SUPPLIED DATA START
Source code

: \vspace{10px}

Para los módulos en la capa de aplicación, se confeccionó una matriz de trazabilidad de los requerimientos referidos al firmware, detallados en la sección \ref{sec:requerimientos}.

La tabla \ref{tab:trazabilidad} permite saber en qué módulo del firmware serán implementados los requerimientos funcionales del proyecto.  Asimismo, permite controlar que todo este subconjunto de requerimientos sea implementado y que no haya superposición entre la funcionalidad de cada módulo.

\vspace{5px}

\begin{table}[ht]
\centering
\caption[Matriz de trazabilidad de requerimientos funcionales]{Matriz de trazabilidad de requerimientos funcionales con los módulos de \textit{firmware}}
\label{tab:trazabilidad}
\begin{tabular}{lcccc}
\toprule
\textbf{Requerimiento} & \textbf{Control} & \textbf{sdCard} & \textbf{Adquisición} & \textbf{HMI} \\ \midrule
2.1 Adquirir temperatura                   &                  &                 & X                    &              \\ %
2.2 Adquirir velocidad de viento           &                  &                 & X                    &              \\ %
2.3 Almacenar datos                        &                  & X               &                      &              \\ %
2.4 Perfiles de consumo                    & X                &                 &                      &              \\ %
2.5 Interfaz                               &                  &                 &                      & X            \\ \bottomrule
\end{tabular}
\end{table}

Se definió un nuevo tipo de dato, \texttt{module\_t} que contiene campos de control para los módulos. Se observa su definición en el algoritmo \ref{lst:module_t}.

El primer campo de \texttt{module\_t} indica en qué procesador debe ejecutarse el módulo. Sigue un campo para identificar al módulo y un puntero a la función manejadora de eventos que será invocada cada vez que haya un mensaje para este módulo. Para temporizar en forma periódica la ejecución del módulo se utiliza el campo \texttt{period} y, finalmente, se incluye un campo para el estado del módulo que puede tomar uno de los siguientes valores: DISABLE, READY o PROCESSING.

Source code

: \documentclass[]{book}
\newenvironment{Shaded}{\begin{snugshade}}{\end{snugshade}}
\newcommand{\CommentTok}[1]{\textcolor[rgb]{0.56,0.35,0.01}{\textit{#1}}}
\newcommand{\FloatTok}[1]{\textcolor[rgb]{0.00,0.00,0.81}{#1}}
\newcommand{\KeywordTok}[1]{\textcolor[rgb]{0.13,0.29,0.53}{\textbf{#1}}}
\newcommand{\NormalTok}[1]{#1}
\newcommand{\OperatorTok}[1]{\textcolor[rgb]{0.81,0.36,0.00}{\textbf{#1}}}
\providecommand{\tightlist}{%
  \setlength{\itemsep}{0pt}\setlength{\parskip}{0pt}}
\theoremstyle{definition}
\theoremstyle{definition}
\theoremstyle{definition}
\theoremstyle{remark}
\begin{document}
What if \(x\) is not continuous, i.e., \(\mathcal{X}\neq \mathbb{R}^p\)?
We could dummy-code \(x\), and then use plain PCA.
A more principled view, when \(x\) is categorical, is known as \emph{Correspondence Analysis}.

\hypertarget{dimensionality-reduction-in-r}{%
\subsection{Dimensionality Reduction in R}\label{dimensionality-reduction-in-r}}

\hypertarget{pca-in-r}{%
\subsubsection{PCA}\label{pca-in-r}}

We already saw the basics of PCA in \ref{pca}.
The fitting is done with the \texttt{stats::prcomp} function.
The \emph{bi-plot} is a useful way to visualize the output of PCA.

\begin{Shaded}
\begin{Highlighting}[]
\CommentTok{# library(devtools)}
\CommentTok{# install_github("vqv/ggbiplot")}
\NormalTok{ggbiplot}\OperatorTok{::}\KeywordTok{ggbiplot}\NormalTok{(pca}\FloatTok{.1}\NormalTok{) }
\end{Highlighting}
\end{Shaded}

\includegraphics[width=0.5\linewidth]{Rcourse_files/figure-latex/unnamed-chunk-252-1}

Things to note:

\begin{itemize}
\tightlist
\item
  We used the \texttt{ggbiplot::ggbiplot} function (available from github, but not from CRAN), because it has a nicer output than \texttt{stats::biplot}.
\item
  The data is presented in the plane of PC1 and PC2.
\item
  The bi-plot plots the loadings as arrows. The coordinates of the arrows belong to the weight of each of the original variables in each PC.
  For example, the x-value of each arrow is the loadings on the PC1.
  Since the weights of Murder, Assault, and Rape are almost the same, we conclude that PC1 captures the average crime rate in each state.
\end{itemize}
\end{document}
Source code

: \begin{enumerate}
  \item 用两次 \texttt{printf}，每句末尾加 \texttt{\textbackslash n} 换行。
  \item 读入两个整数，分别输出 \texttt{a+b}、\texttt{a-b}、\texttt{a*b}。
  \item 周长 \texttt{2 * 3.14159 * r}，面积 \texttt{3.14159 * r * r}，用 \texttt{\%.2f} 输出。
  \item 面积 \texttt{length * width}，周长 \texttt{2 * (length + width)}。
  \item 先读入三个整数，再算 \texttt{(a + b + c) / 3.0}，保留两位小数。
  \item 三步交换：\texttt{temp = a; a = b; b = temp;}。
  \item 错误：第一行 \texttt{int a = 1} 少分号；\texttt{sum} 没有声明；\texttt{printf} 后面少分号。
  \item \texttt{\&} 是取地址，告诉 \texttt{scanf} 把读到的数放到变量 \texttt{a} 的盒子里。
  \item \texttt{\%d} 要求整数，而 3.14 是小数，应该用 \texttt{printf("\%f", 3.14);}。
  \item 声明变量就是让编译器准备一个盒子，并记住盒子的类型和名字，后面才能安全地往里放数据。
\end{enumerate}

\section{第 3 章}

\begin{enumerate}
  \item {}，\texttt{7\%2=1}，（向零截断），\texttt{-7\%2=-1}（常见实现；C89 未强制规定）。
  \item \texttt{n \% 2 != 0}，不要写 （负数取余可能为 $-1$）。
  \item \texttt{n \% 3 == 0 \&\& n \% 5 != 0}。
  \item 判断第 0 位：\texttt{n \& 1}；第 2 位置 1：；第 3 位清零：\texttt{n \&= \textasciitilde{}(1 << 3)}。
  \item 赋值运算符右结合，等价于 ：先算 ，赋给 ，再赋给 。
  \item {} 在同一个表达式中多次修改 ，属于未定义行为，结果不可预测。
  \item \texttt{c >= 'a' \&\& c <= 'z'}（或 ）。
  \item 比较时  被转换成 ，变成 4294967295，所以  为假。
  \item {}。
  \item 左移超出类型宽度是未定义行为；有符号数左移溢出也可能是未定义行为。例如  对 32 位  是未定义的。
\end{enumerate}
SUPPLIED DATA END
- **WHAT YOU HAVE TO DO**: Look for the string "stats" in the entries above. Copy every line that has it.

- **EXPECTED OUTPUT**:
The fitting is done with the \texttt{stats::prcomp} function.
  We used the \texttt{ggbiplot::ggbiplot} function (available from github, but not from CRAN), because it has a nicer output than \texttt{stats::biplot}.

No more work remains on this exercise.